=== Begin Enclosure ===

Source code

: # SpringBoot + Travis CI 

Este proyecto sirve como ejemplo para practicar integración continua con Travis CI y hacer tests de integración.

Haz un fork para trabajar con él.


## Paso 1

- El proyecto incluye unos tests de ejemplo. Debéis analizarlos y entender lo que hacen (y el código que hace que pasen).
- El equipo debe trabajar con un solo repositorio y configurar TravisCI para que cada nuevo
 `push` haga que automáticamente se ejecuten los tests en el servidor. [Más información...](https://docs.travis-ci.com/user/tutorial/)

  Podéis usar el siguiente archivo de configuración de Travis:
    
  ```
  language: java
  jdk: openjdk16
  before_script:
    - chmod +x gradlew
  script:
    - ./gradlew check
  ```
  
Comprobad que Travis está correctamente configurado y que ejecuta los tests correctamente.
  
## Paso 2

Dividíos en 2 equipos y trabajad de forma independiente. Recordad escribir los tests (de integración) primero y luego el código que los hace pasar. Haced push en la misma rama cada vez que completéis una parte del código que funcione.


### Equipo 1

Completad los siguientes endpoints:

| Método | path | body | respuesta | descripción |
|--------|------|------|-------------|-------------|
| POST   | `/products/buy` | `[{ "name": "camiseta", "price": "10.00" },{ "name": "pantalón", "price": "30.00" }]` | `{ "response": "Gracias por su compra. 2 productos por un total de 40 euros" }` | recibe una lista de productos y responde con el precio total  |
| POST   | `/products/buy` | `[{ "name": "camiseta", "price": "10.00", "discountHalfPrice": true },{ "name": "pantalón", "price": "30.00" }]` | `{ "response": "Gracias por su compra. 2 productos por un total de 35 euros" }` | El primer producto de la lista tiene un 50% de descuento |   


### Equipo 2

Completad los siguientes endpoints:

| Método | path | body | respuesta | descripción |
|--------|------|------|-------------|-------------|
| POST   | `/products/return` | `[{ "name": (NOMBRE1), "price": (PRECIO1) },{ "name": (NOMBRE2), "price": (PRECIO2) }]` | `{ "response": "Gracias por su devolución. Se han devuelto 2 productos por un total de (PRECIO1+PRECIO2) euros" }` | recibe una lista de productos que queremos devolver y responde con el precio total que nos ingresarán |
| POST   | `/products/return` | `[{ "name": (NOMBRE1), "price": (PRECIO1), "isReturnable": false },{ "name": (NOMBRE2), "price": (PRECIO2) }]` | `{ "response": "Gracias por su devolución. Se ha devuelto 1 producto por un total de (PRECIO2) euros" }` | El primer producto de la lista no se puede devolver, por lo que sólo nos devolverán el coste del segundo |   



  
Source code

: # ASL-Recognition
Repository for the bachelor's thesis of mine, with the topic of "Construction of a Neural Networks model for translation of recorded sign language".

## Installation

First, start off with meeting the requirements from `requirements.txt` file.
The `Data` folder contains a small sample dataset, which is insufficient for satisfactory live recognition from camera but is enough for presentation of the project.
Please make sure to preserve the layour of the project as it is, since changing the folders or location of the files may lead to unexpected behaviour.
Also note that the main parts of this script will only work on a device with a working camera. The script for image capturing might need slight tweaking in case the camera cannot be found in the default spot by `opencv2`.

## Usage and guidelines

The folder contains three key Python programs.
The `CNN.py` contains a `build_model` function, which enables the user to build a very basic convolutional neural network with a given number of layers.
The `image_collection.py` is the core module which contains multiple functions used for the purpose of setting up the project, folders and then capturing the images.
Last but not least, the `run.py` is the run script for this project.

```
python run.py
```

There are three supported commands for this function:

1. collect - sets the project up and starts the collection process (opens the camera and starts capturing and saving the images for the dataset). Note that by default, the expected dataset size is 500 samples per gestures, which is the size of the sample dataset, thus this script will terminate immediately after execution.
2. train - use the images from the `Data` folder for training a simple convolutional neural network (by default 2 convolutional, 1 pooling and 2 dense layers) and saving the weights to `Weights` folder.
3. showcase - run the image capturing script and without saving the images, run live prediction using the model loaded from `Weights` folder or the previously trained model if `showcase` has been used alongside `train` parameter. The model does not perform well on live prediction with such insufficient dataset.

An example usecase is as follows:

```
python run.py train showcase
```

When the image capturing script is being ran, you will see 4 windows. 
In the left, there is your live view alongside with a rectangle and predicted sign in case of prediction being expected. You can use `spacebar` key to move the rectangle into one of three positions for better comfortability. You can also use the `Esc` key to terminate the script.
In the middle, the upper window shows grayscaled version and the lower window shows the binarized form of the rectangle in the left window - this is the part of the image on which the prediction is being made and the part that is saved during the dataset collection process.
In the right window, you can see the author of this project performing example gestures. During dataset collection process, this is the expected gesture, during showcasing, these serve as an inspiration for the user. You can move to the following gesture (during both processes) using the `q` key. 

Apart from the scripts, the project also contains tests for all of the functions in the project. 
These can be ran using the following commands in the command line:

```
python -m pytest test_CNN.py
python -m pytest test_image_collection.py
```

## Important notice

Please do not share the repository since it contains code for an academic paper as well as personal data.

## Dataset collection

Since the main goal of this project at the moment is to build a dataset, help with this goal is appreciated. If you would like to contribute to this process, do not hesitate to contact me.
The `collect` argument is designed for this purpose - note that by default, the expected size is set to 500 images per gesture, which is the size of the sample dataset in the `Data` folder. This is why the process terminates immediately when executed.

=== End Enclosure ===

- Exercise prompt:
The entire listing is to be printed once more, word for word.

- Exercise result:
Source code

: # SpringBoot + Travis CI 

Este proyecto sirve como ejemplo para practicar integración continua con Travis CI y hacer tests de integración.

Haz un fork para trabajar con él.


## Paso 1

- El proyecto incluye unos tests de ejemplo. Debéis analizarlos y entender lo que hacen (y el código que hace que pasen).
- El equipo debe trabajar con un solo repositorio y configurar TravisCI para que cada nuevo
 `push` haga que automáticamente se ejecuten los tests en el servidor. [Más información...](https://docs.travis-ci.com/user/tutorial/)

  Podéis usar el siguiente archivo de configuración de Travis:
    
  ```
  language: java
  jdk: openjdk16
  before_script:
    - chmod +x gradlew
  script:
    - ./gradlew check
  ```
  
Comprobad que Travis está correctamente configurado y que ejecuta los tests correctamente.
  
## Paso 2

Dividíos en 2 equipos y trabajad de forma independiente. Recordad escribir los tests (de integración) primero y luego el código que los hace pasar. Haced push en la misma rama cada vez que completéis una parte del código que funcione.


### Equipo 1

Completad los siguientes endpoints:

| Método | path | body | respuesta | descripción |
|--------|------|------|-------------|-------------|
| POST   | `/products/buy` | `[{ "name": "camiseta", "price": "10.00" },{ "name": "pantalón", "price": "30.00" }]` | `{ "response": "Gracias por su compra. 2 productos por un total de 40 euros" }` | recibe una lista de productos y responde con el precio total  |
| POST   | `/products/buy` | `[{ "name": "camiseta", "price": "10.00", "discountHalfPrice": true },{ "name": "pantalón", "price": "30.00" }]` | `{ "response": "Gracias por su compra. 2 productos por un total de 35 euros" }` | El primer producto de la lista tiene un 50% de descuento |   


### Equipo 2

Completad los siguientes endpoints:

| Método | path | body | respuesta | descripción |
|--------|------|------|-------------|-------------|
| POST   | `/products/return` | `[{ "name": (NOMBRE1), "price": (PRECIO1) },{ "name": (NOMBRE2), "price": (PRECIO2) }]` | `{ "response": "Gracias por su devolución. Se han devuelto 2 productos por un total de (PRECIO1+PRECIO2) euros" }` | recibe una lista de productos que queremos devolver y responde con el precio total que nos ingresarán |
| POST   | `/products/return` | `[{ "name": (NOMBRE1), "price": (PRECIO1), "isReturnable": false },{ "name": (NOMBRE2), "price": (PRECIO2) }]` | `{ "response": "Gracias por su devolución. Se ha devuelto 1 producto por un total de (PRECIO2) euros" }` | El primer producto de la lista no se puede devolver, por lo que sólo nos devolverán el coste del segundo |   



  
Source code

: # ASL-Recognition
Repository for the bachelor's thesis of mine, with the topic of "Construction of a Neural Networks model for translation of recorded sign language".

## Installation

First, start off with meeting the requirements from `requirements.txt` file.
The `Data` folder contains a small sample dataset, which is insufficient for satisfactory live recognition from camera but is enough for presentation of the project.
Please make sure to preserve the layour of the project as it is, since changing the folders or location of the files may lead to unexpected behaviour.
Also note that the main parts of this script will only work on a device with a working camera. The script for image capturing might need slight tweaking in case the camera cannot be found in the default spot by `opencv2`.

## Usage and guidelines

The folder contains three key Python programs.
The `CNN.py` contains a `build_model` function, which enables the user to build a very basic convolutional neural network with a given number of layers.
The `image_collection.py` is the core module which contains multiple functions used for the purpose of setting up the project, folders and then capturing the images.
Last but not least, the `run.py` is the run script for this project.

```
python run.py
```

There are three supported commands for this function:

1. collect - sets the project up and starts the collection process (opens the camera and starts capturing and saving the images for the dataset). Note that by default, the expected dataset size is 500 samples per gestures, which is the size of the sample dataset, thus this script will terminate immediately after execution.
2. train - use the images from the `Data` folder for training a simple convolutional neural network (by default 2 convolutional, 1 pooling and 2 dense layers) and saving the weights to `Weights` folder.
3. showcase - run the image capturing script and without saving the images, run live prediction using the model loaded from `Weights` folder or the previously trained model if `showcase` has been used alongside `train` parameter. The model does not perform well on live prediction with such insufficient dataset.

An example usecase is as follows:

```
python run.py train showcase
```

When the image capturing script is being ran, you will see 4 windows. 
In the left, there is your live view alongside with a rectangle and predicted sign in case of prediction being expected. You can use `spacebar` key to move the rectangle into one of three positions for better comfortability. You can also use the `Esc` key to terminate the script.
In the middle, the upper window shows grayscaled version and the lower window shows the binarized form of the rectangle in the left window - this is the part of the image on which the prediction is being made and the part that is saved during the dataset collection process.
In the right window, you can see the author of this project performing example gestures. During dataset collection process, this is the expected gesture, during showcasing, these serve as an inspiration for the user. You can move to the following gesture (during both processes) using the `q` key. 

Apart from the scripts, the project also contains tests for all of the functions in the project. 
These can be ran using the following commands in the command line:

```
python -m pytest test_CNN.py
python -m pytest test_image_collection.py
```

## Important notice

Please do not share the repository since it contains code for an academic paper as well as personal data.

## Dataset collection

Since the main goal of this project at the moment is to build a dataset, help with this goal is appreciated. If you would like to contribute to this process, do not hesitate to contact me.
The `collect` argument is designed for this purpose - note that by default, the expected size is set to 500 images per gesture, which is the size of the sample dataset in the `Data` folder. This is why the process terminates immediately when executed.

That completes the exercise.